The problem:
Filter out all lines without the word "정의하는" from the data below, please, and copy the rest.

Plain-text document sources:
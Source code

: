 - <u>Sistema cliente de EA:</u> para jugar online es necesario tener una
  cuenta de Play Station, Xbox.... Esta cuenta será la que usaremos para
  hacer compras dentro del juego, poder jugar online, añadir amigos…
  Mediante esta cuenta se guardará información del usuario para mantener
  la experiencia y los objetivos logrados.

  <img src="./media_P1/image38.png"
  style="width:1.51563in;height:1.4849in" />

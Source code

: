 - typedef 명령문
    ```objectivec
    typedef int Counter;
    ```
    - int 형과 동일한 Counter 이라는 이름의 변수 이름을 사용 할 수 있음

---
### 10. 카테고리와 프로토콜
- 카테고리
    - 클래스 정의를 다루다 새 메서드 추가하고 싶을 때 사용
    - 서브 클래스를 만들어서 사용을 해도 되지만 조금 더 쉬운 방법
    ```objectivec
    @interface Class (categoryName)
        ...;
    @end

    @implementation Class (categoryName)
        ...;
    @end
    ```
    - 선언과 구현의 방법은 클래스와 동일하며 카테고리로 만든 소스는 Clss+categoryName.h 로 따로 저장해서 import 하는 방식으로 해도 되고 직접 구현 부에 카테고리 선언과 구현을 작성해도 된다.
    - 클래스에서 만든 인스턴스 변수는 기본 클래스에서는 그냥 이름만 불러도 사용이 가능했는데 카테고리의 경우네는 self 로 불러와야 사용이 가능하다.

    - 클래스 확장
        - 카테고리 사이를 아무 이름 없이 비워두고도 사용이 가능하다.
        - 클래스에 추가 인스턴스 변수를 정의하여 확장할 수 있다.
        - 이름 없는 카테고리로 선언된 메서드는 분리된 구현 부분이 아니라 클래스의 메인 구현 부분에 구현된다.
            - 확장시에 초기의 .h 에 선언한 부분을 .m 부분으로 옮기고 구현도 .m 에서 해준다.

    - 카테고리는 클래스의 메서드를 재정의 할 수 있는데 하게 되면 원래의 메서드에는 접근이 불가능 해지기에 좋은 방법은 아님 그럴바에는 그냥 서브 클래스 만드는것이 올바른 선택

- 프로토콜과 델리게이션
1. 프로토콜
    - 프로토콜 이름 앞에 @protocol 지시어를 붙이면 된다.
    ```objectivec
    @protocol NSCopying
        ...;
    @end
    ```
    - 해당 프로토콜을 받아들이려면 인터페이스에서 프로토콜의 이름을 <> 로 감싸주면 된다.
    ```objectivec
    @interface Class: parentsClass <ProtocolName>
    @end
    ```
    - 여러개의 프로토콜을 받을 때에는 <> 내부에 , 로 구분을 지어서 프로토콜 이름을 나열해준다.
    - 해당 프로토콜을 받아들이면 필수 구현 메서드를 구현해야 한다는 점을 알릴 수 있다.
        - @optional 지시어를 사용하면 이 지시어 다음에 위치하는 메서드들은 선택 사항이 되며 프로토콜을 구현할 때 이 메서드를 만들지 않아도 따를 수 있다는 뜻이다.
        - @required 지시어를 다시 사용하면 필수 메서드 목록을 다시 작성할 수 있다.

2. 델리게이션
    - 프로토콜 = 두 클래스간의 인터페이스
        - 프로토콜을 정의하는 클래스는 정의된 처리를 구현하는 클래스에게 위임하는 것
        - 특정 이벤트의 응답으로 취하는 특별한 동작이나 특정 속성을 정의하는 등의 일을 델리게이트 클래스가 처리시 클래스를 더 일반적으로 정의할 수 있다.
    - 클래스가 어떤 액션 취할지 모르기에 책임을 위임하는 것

Result for this task:
        - 프로토콜을 정의하는 클래스는 정의된 처리를 구현하는 클래스에게 위임하는 것
        - 특정 이벤트의 응답으로 취하는 특별한 동작이나 특정 속성을 정의하는 등의 일을 델리게이트 클래스가 처리시 클래스를 더 일반적으로 정의할 수 있다.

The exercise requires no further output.